WHAT NEEDS TO BE DONE -
If a line in the records below holds the word "DMatrix", copy it.

RECORDS TO PROCESS -
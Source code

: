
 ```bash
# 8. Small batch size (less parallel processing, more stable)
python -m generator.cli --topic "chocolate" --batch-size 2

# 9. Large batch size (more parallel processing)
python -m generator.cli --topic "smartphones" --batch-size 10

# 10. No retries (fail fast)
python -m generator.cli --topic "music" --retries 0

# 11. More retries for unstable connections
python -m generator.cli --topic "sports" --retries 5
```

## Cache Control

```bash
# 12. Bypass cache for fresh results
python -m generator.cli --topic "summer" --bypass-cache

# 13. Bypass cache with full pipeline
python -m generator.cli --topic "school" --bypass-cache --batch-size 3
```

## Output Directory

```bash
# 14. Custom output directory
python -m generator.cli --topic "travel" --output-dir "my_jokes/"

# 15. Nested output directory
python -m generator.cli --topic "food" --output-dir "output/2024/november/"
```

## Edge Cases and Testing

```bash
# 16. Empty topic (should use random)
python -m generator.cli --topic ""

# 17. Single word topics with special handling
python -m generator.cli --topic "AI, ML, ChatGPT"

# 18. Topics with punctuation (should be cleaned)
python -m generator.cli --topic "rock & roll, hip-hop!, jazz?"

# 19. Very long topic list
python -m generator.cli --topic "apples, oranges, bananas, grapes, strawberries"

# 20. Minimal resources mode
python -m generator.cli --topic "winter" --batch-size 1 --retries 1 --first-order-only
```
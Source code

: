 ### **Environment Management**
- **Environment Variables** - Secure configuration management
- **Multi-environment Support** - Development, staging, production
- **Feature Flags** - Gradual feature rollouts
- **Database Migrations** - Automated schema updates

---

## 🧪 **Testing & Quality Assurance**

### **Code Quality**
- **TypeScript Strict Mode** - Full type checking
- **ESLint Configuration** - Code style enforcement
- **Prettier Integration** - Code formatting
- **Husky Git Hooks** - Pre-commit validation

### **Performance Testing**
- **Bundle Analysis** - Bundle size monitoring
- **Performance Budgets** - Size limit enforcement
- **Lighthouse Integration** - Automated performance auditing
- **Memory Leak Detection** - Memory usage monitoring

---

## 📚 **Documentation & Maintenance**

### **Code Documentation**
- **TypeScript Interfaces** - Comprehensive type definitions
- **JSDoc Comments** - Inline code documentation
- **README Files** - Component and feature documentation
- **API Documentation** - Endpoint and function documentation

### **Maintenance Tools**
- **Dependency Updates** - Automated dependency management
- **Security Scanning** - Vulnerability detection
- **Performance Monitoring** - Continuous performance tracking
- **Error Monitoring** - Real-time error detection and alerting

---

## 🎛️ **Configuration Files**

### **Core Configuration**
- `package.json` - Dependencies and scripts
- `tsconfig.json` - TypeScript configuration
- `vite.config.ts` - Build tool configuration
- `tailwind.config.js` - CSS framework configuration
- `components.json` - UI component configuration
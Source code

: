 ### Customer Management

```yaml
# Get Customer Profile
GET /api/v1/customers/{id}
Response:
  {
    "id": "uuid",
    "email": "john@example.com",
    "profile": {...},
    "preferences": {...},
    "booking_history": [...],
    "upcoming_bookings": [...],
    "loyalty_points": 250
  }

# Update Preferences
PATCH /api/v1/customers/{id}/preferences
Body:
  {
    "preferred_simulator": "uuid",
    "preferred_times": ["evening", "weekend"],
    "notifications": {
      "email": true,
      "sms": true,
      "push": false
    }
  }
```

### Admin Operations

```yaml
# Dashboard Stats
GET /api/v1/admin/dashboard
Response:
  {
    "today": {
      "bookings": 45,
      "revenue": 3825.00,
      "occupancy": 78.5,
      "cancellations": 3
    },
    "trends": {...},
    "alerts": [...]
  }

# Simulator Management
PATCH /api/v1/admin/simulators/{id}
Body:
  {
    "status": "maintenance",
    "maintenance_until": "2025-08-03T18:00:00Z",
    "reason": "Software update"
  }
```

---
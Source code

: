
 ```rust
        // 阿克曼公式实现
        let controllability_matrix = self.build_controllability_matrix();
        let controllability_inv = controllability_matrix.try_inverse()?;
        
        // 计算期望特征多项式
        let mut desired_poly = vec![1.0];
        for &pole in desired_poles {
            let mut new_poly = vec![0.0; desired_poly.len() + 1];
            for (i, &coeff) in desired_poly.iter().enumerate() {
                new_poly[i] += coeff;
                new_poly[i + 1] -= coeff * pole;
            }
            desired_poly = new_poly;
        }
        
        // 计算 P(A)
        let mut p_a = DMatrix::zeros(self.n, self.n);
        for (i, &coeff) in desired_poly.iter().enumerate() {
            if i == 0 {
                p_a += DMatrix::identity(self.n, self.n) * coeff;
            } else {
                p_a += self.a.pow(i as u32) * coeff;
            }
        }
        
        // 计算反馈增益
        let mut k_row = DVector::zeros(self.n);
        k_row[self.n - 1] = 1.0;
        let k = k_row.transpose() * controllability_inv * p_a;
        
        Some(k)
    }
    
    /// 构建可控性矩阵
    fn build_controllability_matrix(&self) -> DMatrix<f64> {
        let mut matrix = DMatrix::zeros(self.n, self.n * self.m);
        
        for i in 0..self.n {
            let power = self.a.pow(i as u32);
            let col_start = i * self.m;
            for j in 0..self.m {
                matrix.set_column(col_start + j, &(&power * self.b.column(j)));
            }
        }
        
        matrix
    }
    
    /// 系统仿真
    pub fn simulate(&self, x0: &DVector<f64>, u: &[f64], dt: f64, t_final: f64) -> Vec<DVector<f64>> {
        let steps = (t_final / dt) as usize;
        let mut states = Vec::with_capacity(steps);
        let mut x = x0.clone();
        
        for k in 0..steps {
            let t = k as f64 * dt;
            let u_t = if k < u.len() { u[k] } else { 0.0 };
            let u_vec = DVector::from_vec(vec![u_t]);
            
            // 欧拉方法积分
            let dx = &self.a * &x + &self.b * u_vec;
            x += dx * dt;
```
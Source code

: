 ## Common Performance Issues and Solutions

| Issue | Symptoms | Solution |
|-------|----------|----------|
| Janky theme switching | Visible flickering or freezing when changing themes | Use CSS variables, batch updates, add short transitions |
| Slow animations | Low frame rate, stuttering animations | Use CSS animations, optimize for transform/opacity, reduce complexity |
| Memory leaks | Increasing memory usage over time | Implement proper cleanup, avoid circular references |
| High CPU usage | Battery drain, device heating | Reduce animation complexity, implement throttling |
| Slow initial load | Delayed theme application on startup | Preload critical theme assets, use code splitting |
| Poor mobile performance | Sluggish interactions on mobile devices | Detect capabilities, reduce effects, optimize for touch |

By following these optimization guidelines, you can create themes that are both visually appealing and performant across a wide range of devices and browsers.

SOLVED PROBLEM -
        let mut p_a = DMatrix::zeros(self.n, self.n);
                p_a += DMatrix::identity(self.n, self.n) * coeff;
    fn build_controllability_matrix(&self) -> DMatrix<f64> {
        let mut matrix = DMatrix::zeros(self.n, self.n * self.m);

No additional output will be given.